*** EXTRACTED MATERIAL ***

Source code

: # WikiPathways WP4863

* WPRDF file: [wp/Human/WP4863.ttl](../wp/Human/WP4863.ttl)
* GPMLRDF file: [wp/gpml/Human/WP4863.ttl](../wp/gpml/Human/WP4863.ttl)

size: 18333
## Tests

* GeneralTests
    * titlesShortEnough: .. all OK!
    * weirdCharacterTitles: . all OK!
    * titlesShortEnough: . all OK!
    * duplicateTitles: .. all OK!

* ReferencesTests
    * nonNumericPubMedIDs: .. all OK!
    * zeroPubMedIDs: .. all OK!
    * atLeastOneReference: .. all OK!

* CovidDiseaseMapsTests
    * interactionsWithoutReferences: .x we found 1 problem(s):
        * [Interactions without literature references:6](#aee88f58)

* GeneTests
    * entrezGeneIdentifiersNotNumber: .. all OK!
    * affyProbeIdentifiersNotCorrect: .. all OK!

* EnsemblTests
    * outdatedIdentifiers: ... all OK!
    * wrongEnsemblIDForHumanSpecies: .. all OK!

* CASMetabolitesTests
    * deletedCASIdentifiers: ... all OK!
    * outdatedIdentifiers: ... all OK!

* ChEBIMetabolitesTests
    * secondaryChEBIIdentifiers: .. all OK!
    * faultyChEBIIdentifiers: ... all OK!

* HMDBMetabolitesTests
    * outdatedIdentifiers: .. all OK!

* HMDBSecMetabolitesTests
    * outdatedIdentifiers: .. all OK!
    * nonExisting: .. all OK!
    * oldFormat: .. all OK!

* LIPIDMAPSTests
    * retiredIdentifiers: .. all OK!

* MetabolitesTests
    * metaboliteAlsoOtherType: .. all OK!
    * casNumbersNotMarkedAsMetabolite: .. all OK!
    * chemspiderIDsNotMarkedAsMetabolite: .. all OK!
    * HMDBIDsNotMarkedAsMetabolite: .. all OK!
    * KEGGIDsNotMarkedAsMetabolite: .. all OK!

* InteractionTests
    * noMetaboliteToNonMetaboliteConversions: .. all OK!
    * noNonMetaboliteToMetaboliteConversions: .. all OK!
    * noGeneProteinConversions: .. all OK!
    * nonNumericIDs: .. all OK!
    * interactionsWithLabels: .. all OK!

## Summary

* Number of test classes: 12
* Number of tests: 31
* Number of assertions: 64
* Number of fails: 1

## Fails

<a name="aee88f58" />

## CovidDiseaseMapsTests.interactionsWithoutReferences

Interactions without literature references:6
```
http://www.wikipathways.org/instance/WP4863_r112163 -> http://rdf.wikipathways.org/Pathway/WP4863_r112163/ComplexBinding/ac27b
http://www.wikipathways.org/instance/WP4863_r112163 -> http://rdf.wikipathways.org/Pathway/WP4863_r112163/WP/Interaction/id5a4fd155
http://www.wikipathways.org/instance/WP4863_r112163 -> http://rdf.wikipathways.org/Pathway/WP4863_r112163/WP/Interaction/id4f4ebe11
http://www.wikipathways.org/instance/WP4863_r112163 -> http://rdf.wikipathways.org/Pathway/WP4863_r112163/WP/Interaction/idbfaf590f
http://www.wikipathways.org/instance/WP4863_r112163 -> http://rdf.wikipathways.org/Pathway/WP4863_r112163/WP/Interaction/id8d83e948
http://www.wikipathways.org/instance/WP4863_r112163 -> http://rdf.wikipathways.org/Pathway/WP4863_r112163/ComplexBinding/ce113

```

*** End of EXTRACTED MATERIAL ***

(REQUIRED ACTION):
What is needed is an exact transcription of every record above.

(THE ANSWER):
Source code

: # WikiPathways WP4863

* WPRDF file: [wp/Human/WP4863.ttl](../wp/Human/WP4863.ttl)
* GPMLRDF file: [wp/gpml/Human/WP4863.ttl](../wp/gpml/Human/WP4863.ttl)

size: 18333
## Tests

* GeneralTests
    * titlesShortEnough: .. all OK!
    * weirdCharacterTitles: . all OK!
    * titlesShortEnough: . all OK!
    * duplicateTitles: .. all OK!

* ReferencesTests
    * nonNumericPubMedIDs: .. all OK!
    * zeroPubMedIDs: .. all OK!
    * atLeastOneReference: .. all OK!

* CovidDiseaseMapsTests
    * interactionsWithoutReferences: .x we found 1 problem(s):
        * [Interactions without literature references:6](#aee88f58)

* GeneTests
    * entrezGeneIdentifiersNotNumber: .. all OK!
    * affyProbeIdentifiersNotCorrect: .. all OK!

* EnsemblTests
    * outdatedIdentifiers: ... all OK!
    * wrongEnsemblIDForHumanSpecies: .. all OK!

* CASMetabolitesTests
    * deletedCASIdentifiers: ... all OK!
    * outdatedIdentifiers: ... all OK!

* ChEBIMetabolitesTests
    * secondaryChEBIIdentifiers: .. all OK!
    * faultyChEBIIdentifiers: ... all OK!

* HMDBMetabolitesTests
    * outdatedIdentifiers: .. all OK!

* HMDBSecMetabolitesTests
    * outdatedIdentifiers: .. all OK!
    * nonExisting: .. all OK!
    * oldFormat: .. all OK!

* LIPIDMAPSTests
    * retiredIdentifiers: .. all OK!

* MetabolitesTests
    * metaboliteAlsoOtherType: .. all OK!
    * casNumbersNotMarkedAsMetabolite: .. all OK!
    * chemspiderIDsNotMarkedAsMetabolite: .. all OK!
    * HMDBIDsNotMarkedAsMetabolite: .. all OK!
    * KEGGIDsNotMarkedAsMetabolite: .. all OK!

* InteractionTests
    * noMetaboliteToNonMetaboliteConversions: .. all OK!
    * noNonMetaboliteToMetaboliteConversions: .. all OK!
    * noGeneProteinConversions: .. all OK!
    * nonNumericIDs: .. all OK!
    * interactionsWithLabels: .. all OK!

## Summary

* Number of test classes: 12
* Number of tests: 31
* Number of assertions: 64
* Number of fails: 1

## Fails

<a name="aee88f58" />

## CovidDiseaseMapsTests.interactionsWithoutReferences

Interactions without literature references:6
```
http://www.wikipathways.org/instance/WP4863_r112163 -> http://rdf.wikipathways.org/Pathway/WP4863_r112163/ComplexBinding/ac27b
http://www.wikipathways.org/instance/WP4863_r112163 -> http://rdf.wikipathways.org/Pathway/WP4863_r112163/WP/Interaction/id5a4fd155
http://www.wikipathways.org/instance/WP4863_r112163 -> http://rdf.wikipathways.org/Pathway/WP4863_r112163/WP/Interaction/id4f4ebe11
http://www.wikipathways.org/instance/WP4863_r112163 -> http://rdf.wikipathways.org/Pathway/WP4863_r112163/WP/Interaction/idbfaf590f
http://www.wikipathways.org/instance/WP4863_r112163 -> http://rdf.wikipathways.org/Pathway/WP4863_r112163/WP/Interaction/id8d83e948
http://www.wikipathways.org/instance/WP4863_r112163 -> http://rdf.wikipathways.org/Pathway/WP4863_r112163/ComplexBinding/ce113

```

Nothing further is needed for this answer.